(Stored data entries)
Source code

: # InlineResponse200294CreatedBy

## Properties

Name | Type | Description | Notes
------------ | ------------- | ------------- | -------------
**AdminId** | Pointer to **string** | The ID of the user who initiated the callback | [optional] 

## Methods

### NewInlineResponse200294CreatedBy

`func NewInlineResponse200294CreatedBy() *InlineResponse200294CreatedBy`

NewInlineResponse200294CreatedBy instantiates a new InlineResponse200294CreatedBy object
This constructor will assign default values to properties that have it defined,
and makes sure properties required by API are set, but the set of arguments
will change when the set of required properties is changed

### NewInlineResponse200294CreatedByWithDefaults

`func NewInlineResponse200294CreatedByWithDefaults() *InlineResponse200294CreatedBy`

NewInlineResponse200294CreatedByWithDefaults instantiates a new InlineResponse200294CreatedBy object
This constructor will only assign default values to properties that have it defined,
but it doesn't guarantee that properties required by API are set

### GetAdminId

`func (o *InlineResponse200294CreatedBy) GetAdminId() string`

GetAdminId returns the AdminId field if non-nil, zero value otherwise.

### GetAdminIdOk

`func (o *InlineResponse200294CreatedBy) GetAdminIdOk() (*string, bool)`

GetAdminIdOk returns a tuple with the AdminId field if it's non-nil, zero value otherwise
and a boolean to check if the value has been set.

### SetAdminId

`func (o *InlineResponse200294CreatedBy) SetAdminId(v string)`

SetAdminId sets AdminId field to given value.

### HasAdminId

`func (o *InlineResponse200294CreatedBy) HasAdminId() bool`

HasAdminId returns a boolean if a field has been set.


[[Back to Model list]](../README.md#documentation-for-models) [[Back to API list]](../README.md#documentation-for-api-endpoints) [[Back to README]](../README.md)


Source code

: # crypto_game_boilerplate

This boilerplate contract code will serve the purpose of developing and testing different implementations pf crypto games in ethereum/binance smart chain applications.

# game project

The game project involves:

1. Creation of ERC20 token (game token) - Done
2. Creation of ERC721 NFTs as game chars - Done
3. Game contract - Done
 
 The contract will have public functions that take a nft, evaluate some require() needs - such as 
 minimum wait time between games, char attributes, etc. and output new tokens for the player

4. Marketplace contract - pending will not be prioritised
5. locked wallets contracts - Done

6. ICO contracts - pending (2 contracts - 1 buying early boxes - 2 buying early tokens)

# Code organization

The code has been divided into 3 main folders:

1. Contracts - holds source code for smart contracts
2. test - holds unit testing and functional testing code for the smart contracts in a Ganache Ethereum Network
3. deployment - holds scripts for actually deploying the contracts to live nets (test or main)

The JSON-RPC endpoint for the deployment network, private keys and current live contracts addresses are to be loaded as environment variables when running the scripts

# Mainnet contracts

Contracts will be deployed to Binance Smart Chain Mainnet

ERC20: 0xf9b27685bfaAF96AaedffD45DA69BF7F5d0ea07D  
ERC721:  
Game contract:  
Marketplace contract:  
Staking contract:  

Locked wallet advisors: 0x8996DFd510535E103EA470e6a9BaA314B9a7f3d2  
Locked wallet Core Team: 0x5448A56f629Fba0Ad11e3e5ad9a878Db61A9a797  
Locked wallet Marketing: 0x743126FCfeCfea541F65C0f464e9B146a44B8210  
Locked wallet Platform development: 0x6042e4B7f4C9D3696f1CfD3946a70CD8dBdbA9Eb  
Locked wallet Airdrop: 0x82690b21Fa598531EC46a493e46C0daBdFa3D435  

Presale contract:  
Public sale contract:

WORK ITEM: An exact copy of the data is needed, running from its first line through the line that holds "NewInlineResponse200294CreatedBy instantiates a", and nothing beyond that.

RESPONSE TO THIS EXERCISE:
Source code

: # InlineResponse200294CreatedBy

## Properties

Name | Type | Description | Notes
------------ | ------------- | ------------- | -------------
**AdminId** | Pointer to **string** | The ID of the user who initiated the callback | [optional] 

## Methods

### NewInlineResponse200294CreatedBy

`func NewInlineResponse200294CreatedBy() *InlineResponse200294CreatedBy`

NewInlineResponse200294CreatedBy instantiates a new InlineResponse200294CreatedBy object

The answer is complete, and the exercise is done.